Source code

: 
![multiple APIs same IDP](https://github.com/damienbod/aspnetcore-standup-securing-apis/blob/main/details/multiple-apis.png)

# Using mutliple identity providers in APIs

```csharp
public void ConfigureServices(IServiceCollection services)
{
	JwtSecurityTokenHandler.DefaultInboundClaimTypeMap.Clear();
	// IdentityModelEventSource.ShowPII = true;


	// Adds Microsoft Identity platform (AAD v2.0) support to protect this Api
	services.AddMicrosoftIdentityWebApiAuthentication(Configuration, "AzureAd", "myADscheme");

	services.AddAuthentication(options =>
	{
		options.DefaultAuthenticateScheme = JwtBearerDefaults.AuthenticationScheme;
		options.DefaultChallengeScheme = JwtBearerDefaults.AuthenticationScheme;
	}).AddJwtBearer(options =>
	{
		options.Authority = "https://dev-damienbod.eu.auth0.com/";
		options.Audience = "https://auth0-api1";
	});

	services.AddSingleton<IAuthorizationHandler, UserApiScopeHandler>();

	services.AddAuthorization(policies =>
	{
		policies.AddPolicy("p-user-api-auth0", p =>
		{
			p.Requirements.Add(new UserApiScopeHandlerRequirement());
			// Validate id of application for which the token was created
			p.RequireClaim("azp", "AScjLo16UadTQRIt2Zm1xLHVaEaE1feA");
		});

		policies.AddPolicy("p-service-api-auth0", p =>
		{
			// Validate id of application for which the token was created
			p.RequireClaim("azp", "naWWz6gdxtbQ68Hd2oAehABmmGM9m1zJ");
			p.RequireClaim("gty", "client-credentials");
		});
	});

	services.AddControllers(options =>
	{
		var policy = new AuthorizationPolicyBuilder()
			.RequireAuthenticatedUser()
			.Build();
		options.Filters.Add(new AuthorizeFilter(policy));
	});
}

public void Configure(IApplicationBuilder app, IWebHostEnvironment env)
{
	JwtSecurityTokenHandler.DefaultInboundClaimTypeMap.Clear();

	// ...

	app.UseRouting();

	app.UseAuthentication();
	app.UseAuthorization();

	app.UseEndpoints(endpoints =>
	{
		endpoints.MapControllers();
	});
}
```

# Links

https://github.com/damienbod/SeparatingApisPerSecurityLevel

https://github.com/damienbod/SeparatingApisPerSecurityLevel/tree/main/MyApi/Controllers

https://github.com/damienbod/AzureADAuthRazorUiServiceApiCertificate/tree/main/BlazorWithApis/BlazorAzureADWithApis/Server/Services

□ □ □

(Requirement) Would you please return every line in the listing where "JwtBearerDefaults" shows up?

(Answer to this task)
		options.DefaultAuthenticateScheme = JwtBearerDefaults.AuthenticationScheme;
		options.DefaultChallengeScheme = JwtBearerDefaults.AuthenticationScheme;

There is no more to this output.